Multiplexes increase footfalls by a whopping 40 to 50 percent and also offer and ideal opportunity for shopping-centre developers to attract boutique and anchor retailers to their development”
The trend is only set to grow as many Indian states lower entertainment taxes on cinema tickets that can range form 80 to 100 per cent on top of the price. This come as the film making industry, long the preserve of financing form organised crime as banks refused to lend money to film producers (who were not regarded as a legitimate industry), is expanding and getting more corporate. This from the article ‘How the reforms changed Bollywood‘ from the Times of India:
Today, financial liberalisation has transformed the industry. Filmmakers, small and large, can get bank finance, mostly easily from the new private sector banks. Some filmmakers have floated new companies on stock markets, and rewarded investors with good profits and high share prices. Some who started small are getting big. UTV, for instance, has tied up with Will Smith for two Hollywood films, and has sold an equity stake to Walt Disney. Big business houses (Tata, Zee) are also entering the industry.
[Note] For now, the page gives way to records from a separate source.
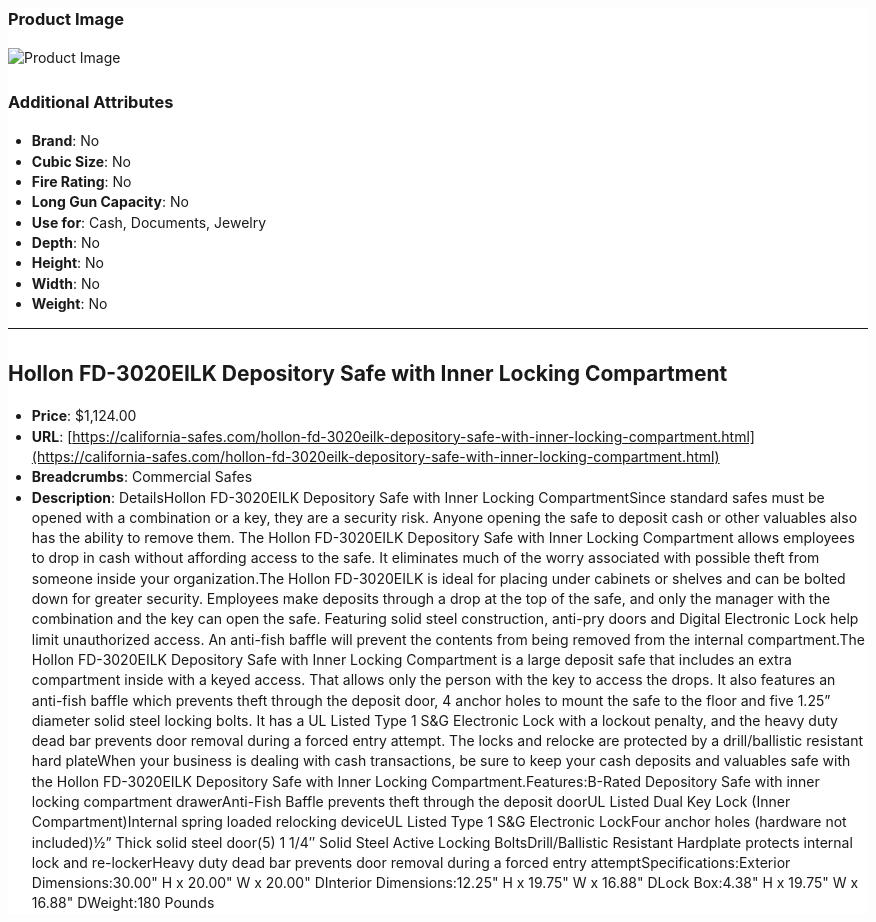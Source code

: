 ### Product Image
![Product Image](https://california-safes.com/media/product/f47/ism-trtl-30x6-jewelry-safe-f87.jpg)

### Additional Attributes
- **Brand**: No
- **Cubic Size**: No
- **Fire Rating**: No
- **Long Gun Capacity**: No
- **Use for**: Cash, Documents, Jewelry
- **Depth**: No
- **Height**: No
- **Width**: No
- **Weight**: No

---

## Hollon FD-3020EILK Depository Safe with Inner Locking Compartment
- **Price**: $1,124.00
- **URL**: [https://california-safes.com/hollon-fd-3020eilk-depository-safe-with-inner-locking-compartment.html](https://california-safes.com/hollon-fd-3020eilk-depository-safe-with-inner-locking-compartment.html)
- **Breadcrumbs**: Commercial Safes
- **Description**:
  DetailsHollon FD-3020EILK Depository Safe with Inner Locking CompartmentSince standard safes must be opened with a combination or a key, they are a security risk. Anyone opening the safe to deposit cash or other valuables also has the ability to remove them. The Hollon FD-3020EILK Depository Safe with Inner Locking Compartment allows employees to drop in cash without affording access to the safe. It eliminates much of the worry associated with possible theft from someone inside your organization.The Hollon FD-3020EILK is ideal for placing under cabinets or shelves and can be bolted down for greater security. Employees make deposits through a drop at the top of the safe, and only the manager with the combination and the key can open the safe. Featuring solid steel construction, anti-pry doors and Digital Electronic Lock help limit unauthorized access. An anti-fish baffle will prevent the contents from being removed from the internal compartment.The Hollon FD-3020EILK Depository Safe with Inner Locking Compartment is a large deposit safe that includes an extra compartment inside with a keyed access. That allows only the person with the key to access the drops. It also features an anti-fish baffle which prevents theft through the deposit door, 4 anchor holes to mount the safe to the floor and five 1.25” diameter solid steel locking bolts. It has a UL Listed Type 1 S&G Electronic Lock with a lockout penalty, and the heavy duty dead bar prevents door removal during a forced entry attempt. The locks and relocke are protected by a drill/ballistic resistant hard plateWhen your business is dealing with cash transactions, be sure to keep your cash deposits and valuables safe with the Hollon FD-3020EILK Depository Safe with Inner Locking Compartment.Features:B-Rated Depository Safe with inner locking compartment drawerAnti-Fish Baffle prevents theft through the deposit doorUL Listed Dual Key Lock (Inner Compartment)Internal spring loaded relocking deviceUL Listed Type 1 S&G Electronic LockFour anchor holes (hardware not included)½” Thick solid steel door(5) 1 1/4″ Solid Steel Active Locking BoltsDrill/Ballistic Resistant Hardplate protects internal lock and re-lockerHeavy duty dead bar prevents door removal during a forced entry attemptSpecifications:Exterior Dimensions:30.00" H x 20.00" W x 20.00" DInterior Dimensions:12.25" H x 19.75" W x 16.88" DLock Box:4.38" H x 19.75" W x 16.88" DWeight:180 Pounds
Equally amazing to the level of under-screening of India is the fact that the country has no major studio system for producing films. It is only in recent years that independent producers are finding homes in larger organizations. As India and China grow in the coming decades, we are likely to see them making even greater inroads into overseas markets. Already this has started happening on the multiplex side, with the news that ‘India’s Pyramid Saimira bids for Australian multiplex chain Hoyts‘ (from Forbes.com). Don’t be surprised if Indian brand multiplexes will one day be found across the US and Europe, but for now they have a big home market to focus on.